Do modern kids and their moms know what an apron is? Perhaps, but they think of an apron encircling the waist of a waiter at a dine-in restaurant or a server at In-N-Out or McDonald’s. It’s not something worn at home except when Dad’s the BBQ man.
Tucked in the back of my apron drawer are few of both my grandmother’s aprons and one of my mom’s. I treasure them, but I don’t use them. In front of the drawer are the aprons Larry and I use. Mine are worn when I bake and his are for outdoor barbequing. Each has used our apron as a potholder when pulling baked bread from the oven or a hot pan from the stovetop. It’s handy and expedient.
Mothers’ or Grandmothers’ apron was used to protect the dress underneath because their wardrobes weren’t as large as modern-day women’s. It was also because it was easier to wash aprons than dresses. Further, in those eras, everybody sewed and aprons used less material.

An apron was wonderful for drying children’s tears – all one had to do was tug on the apron’s strings. Ask me how I know.

My dad’s family lived on a farm and a chicken coop stood on one side of the small backyard. The well’s pump stood sentry on the other side of the yard. The pump worked well when I, the oldest child, was sent to fetch water when Grandmother needed a large amount. For example, to boil potatoes for the ultra-fluffy mashed potatoes she made. She let me run the mixer for the mashed potato finesse.

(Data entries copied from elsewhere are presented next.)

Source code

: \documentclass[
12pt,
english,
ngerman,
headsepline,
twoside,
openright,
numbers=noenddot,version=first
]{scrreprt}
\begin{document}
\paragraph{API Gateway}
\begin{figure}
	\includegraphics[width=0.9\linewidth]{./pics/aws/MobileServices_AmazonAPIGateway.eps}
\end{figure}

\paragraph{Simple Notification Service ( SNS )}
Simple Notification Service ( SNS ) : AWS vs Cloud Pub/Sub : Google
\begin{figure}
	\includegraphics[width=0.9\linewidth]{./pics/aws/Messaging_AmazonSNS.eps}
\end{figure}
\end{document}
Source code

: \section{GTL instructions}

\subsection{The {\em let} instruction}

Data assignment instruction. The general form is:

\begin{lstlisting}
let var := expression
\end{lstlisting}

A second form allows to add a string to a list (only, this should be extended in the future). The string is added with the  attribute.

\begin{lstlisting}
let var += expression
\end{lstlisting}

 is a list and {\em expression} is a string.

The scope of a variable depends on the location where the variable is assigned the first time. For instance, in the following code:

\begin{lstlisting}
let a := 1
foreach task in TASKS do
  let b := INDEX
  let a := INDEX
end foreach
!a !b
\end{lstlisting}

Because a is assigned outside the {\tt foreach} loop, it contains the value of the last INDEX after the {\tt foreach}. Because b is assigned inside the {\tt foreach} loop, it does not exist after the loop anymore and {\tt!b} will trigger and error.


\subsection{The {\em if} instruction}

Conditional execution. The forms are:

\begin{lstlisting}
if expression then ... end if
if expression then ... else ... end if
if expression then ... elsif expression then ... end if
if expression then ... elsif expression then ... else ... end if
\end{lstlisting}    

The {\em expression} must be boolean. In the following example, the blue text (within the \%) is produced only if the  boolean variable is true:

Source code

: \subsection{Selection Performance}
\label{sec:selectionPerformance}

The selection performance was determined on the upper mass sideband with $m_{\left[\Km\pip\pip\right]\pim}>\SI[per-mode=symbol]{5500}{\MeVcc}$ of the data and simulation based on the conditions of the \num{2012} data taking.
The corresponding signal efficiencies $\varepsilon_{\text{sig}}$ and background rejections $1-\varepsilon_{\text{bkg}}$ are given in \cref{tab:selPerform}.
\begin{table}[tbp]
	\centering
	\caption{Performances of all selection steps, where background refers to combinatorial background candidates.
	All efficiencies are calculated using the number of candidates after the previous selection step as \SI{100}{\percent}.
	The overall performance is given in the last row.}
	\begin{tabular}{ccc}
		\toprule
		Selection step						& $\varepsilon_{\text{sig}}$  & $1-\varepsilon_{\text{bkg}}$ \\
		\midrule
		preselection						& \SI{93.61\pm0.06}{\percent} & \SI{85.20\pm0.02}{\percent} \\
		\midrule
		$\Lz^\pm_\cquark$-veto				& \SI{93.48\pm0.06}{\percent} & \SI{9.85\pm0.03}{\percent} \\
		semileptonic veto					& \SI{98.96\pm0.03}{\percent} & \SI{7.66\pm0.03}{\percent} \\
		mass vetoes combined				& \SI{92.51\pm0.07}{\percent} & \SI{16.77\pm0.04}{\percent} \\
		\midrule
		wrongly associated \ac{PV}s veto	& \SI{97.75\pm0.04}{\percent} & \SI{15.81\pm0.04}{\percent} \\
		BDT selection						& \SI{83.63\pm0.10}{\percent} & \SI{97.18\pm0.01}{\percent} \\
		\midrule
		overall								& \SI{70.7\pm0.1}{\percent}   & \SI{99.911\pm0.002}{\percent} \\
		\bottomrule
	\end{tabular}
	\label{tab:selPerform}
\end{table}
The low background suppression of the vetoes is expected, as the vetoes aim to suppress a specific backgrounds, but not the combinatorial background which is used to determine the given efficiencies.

She also let me help gather the chickens’ eggs and we carried them in her apron the short distance to the house. She told me that she’d used the apron as a receptacle when she gathered sticks from the yard for kindling, though the old iron stove had been replaced. Those big old aprons wiped her perspiring brow, bent over the hot wood stove, especially in Indiana’s hot, humid summers.
From the garden, it carried all sorts of vegetables. After the peas had been shelled, it carried out the hulls. In the fall, the apron was used to bring in apples that had fallen from the trees.
While I don’t recall catching a disease from touching my Grandmother’s apron, the germ count must have been astronomical. All I ever caught from my grandmothers’ aprons was love.